Let’s step back to say that I’ve never listened to black metal before. Not a bit of it. I’ve no idea what determines the genre (or if I’m using the term correctly, even), or who some big names are, or what’s generic, or what’s new, or where Malefic (AKA the one-man band Xasthur, AKA some dude from California) fits into the scene… except that one review I read says that he gets his share of hate for “selling out” by appearing on a “major” label like Hydra Head. But whatever. That’s scenester crap. All I can do is listen to the music. And if HH Records has me listening to grindcore via Agoraphobic Nosebleed, then I can get over my fears and assumptions of dudes wearing scary costumes and growling and listen to a Xasthur record.
‘Defective Epitaph,’ and song titles like ‘Soulless Elegy’ and ‘Legacy of Human Irrelevance.’ A liner note that states: “There is no one to thank, fuck you.” So you get the gist, yeah? And perhaps if the howling vocals were up in the mix, or the synths blared louder, or the guitar grinded sharper, it would match that gist, but instead, Xasthur builds to some hauntingly, violently poetic pieces. The recording style – which does need to be turned up and up to get the full gist – is so washed out, like you’re hearing it from a distance, from around a corner, all of it painted with this gloriously horrible echo, memories of songs. Apparently Malefic used a drum machine on previous recordings and here switched to live drums – I will agree with the Pitchfork review that this doesn’t always work with the sludgey feel of things, and the drumwork is somewhat sloppy – which works okay, but gives a layer of amateurism to what otherwise sounds purposefully muggy. However, during the short moments where minutes and minutes of dreck build to intense howls and walls of guitar, the ability to rock out on live skins (and not some BPM) ups the intensity of those moments.
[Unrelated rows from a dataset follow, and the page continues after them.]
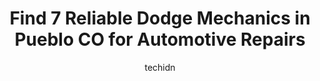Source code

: ---
layout: ampstory
image: https://images.unsplash.com/photo-1639928204495-14caa69ed1b5?ixlib=rb-4.0.3&ixid=MnwxMjA3fDB8MHxwaG90by1wYWdlfHx8fGVufDB8fHx8&auto=format&fit=crop&w=640&h=853&q=80
author: techidn
featured: false
description: If youre in need of trustworthy and skilled Dodge Mechanic in Pueblo CO, USA, youll be pleased to discover the 7 best Dodge Mechanic in town. Their expertise and commitment to customer sat
title: Find 7 Reliable Dodge Mechanics in Pueblo CO for Automotive Repairs
cover:
   title: Find 7 Reliable Dodge Mechanics in Pueblo CO for Automotive Repairs
   subtitle: Rickpate
   background: https://images.unsplash.com/photo-1639928204495-14caa69ed1b5?ixlib=rb-4.0.3&ixid=MnwxMjA3fDB8MHxwaG90by1wYWdlfHx8fGVufDB8fHx8&auto=format&fit=crop&w=640&h=853&q=80

pages: 
 - layout: thirds
   top: <h1>#1 Brakes Plus</h1>
   bottom: "<p>I absolutely love bringing my vehicle to these guys!!  Theyre wonderful.  I would recommend them highly!!   Terry and Tom are Phenomenal.   Honesty is what I get every t</p>"
   background: https://www.knot35.com/toplist/wp-content/uploads/2023/06/best-dodge-mechanic-1-in-pueblo-co-1685833286.jpeg
   backgroundblur: true
 - layout: thirds
   top: <h1>#2 Meineke Car Care Center</h1>
   bottom: "<p>515 N Grand Ave, Pueblo, CO 81003, United States</p>"
   background: https://www.knot35.com/toplist/wp-content/uploads/2023/06/best-dodge-mechanic-2-in-pueblo-co-1685833287.jpeg
   cta:
      link: https://www.knot35.com/toplist/find-7-reliable-dodge-mechanics-in-pueblo-co-for-automotive-repairs/
      text: Find 7 Reliable Dodge Mechanics in Pueblo CO for Automotive Repairs
 - layout: thirds
   top: <h1>#3 Muellers Auto Inc</h1>
   bottom: "<p>1509 E 19th St, Pueblo, CO 81001, United States</p>"
   background: https://www.knot35.com/toplist/wp-content/uploads/2023/06/best-dodge-mechanic-3-in-pueblo-co-1685833287.jpeg
   cta:
      link: https://www.knot35.com/toplist/find-7-reliable-dodge-mechanics-in-pueblo-co-for-automotive-repairs/
      text: Find 7 Reliable Dodge Mechanics in Pueblo CO for Automotive Repairs
 - layout: thirds
   top: <h1>#4 AutoWorld LLC</h1>
   bottom: "<p>2825 US-50, Pueblo, CO 81008, United States</p>"
   background: https://images.unsplash.com/photo-1618556658017-fd9c732d1360?ixlib=rb-4.0.3&ixid=MnwxMjA3fDB8MHxwaG90by1wYWdlfHx8fGVufDB8fHx8&auto=format&fit=crop&w=640&h=853&q=80
   cta:
      link: https://www.knot35.com/toplist/find-7-reliable-dodge-mechanics-in-pueblo-co-for-automotive-repairs/
      text: Find 7 Reliable Dodge Mechanics in Pueblo CO for Automotive Repairs
 - layout: thirds
   top: <h1>#5 Jeremys Garage LLC</h1>
   bottom: "<p>716 E Industrial Blvd, Pueblo, CO 81007, United States</p>"
   background: https://images.unsplash.com/photo-1618005182384-a83a8bd57fbe?ixlib=rb-4.0.3&ixid=MnwxMjA3fDB8MHxwaG90by1wYWdlfHx8fGVufDB8fHx8&auto=format&fit=crop&w=640&h=853&q=80
   cta:
      link: https://www.knot35.com/toplist/find-7-reliable-dodge-mechanics-in-pueblo-co-for-automotive-repairs/
      text: Find 7 Reliable Dodge Mechanics in Pueblo CO for Automotive Repairs
 - layout: thirds
   top: <h1>#6 Geared Up Auto Care LLC</h1>
   bottom: "<p>421 N Grand Ave, Pueblo, CO 81003, United States</p>"
   background: https://images.unsplash.com/photo-1541356665065-22676f35dd40?ixlib=rb-4.0.3&ixid=MnwxMjA3fDB8MHxwaG90by1wYWdlfHx8fGVufDB8fHx8&auto=format&fit=crop&w=640&h=853&q=80
   cta:
      link: https://www.knot35.com/toplist/find-7-reliable-dodge-mechanics-in-pueblo-co-for-automotive-repairs/
      text: Find 7 Reliable Dodge Mechanics in Pueblo CO for Automotive Repairs
 - layout: thirds
   top: <h1>#7 Noricks Auto Service</h1>
   bottom: "<p>422 W 6th St, Pueblo, CO 81003, United States</p>"
   background: https://images.unsplash.com/photo-1564951434112-64d74cc2a2d7?ixlib=rb-4.0.3&ixid=MnwxMjA3fDB8MHxwaG90by1wYWdlfHx8fGVufDB8fHx8&auto=format&fit=crop&w=640&h=853&q=80
   cta:
      link: https://www.knot35.com/toplist/find-7-reliable-dodge-mechanics-in-pueblo-co-for-automotive-repairs/
      text: Find 7 Reliable Dodge Mechanics in Pueblo CO for Automotive Repairs
 - layout: thirds
   middle: Continue reading...
   background: https://images.unsplash.com/photo-1595364397663-fca4f075d796?ixlib=rb-4.0.3&ixid=MnwxMjA3fDB8MHxwaG90by1wYWdlfHx8fGVufDB8fHx8&auto=format&fit=crop&w=640&h=853&q=80
   cta:
      link: https://www.knot35.com/toplist/find-7-reliable-dodge-mechanics-in-pueblo-co-for-automotive-repairs/
      text: Find 7 Reliable Dodge Mechanics in Pueblo CO for Automotive Repairs
      
---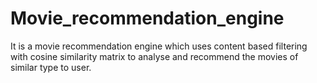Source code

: # Movie_recommendation_engine
It is a movie recommendation engine which uses content based filtering with cosine similarity matrix to analyse and recommend the movies of similar type to user.
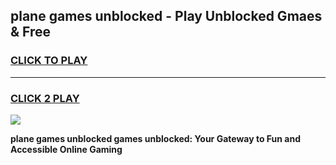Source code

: 
## plane games unblocked - Play Unblocked Gmaes & Free
<h3>
<a href="https://premium.freeplayer.one?title=plane_games_unblocked&ref=19F">CLICK TO PLAY</a></h3>
<hr>

<h3>
<a href="https://premium.freeplayer.one?title=plane_games_unblocked&ref=19F">CLICK 2 PLAY</a>
  
</h3>

<a href="https://premium.freeplayer.one?title=plane_games_unblocked&ref=19F/"><img src="https://clearcache.store/games.png"></a>


**plane games unblocked games unblocked: Your Gateway to Fun and Accessible Online Gaming**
But the album is fairly impenetrable. The Allmusic review criticizes some of the songs for sounding like demos, and while some of the recording is oddly misleading – the sound will start to fade like a song is ending, only to snarl back around for another go – there are some spots that just end, and not for dramatic effect, but like the tape ran out. Combined with how similar many of these tracks sound from afar, without enough ebb and flow to really work you into the track, you might end up stuck humming that same synth /guitar line as me, but humming it feels the same as listening to it – the album sits in the past, it’s not trying to be heard. That impenetrability seems like part of the shtick, and perhaps it is. Whether or not that merits more stars is up to the reviewer. Still – it floods over the ears and fulfills a need for noise with substance, and I didn’t hesitate re-pressing play, so obviously that’s worth something. It’s worth my introduction to this scene, and it’s worth listening to.